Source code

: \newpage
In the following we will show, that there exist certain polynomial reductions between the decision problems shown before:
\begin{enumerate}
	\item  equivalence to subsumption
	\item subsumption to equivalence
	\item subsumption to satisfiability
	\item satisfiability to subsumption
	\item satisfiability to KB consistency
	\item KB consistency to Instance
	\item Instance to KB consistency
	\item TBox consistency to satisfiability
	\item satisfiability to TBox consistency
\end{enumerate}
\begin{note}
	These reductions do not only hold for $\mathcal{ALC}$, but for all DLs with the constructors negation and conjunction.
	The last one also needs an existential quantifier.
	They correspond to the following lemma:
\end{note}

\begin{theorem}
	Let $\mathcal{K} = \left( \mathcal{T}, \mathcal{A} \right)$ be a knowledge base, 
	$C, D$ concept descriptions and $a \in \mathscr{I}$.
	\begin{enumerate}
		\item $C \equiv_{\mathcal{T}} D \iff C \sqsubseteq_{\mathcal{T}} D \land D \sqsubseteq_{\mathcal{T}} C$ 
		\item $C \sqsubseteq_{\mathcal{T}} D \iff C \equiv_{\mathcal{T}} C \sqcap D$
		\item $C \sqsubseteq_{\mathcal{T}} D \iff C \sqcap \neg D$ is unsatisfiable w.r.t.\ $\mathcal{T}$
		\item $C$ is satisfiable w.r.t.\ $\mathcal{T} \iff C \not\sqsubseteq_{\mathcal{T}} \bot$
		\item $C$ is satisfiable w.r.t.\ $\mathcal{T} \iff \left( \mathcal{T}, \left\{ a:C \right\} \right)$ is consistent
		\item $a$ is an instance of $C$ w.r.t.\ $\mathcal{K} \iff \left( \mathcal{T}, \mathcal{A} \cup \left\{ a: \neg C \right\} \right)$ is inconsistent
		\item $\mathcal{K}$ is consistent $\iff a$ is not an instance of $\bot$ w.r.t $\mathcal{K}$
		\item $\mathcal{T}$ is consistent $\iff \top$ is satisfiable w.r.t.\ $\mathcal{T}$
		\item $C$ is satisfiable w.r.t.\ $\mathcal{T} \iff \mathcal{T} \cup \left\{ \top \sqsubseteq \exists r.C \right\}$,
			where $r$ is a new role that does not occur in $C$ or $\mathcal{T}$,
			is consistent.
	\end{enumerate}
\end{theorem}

- - -

▶ [About this task]:
Please transcribe, exactly and with nothing added, the lines from the first line of the material above through the line that contains "These reductions do".

▶ [Task answer]:
Source code

: \newpage
In the following we will show, that there exist certain polynomial reductions between the decision problems shown before:
\begin{enumerate}
	\item  equivalence to subsumption
	\item subsumption to equivalence
	\item subsumption to satisfiability
	\item satisfiability to subsumption
	\item satisfiability to KB consistency
	\item KB consistency to Instance
	\item Instance to KB consistency
	\item TBox consistency to satisfiability
	\item satisfiability to TBox consistency
\end{enumerate}
\begin{note}
	These reductions do not only hold for $\mathcal{ALC}$, but for all DLs with the constructors negation and conjunction.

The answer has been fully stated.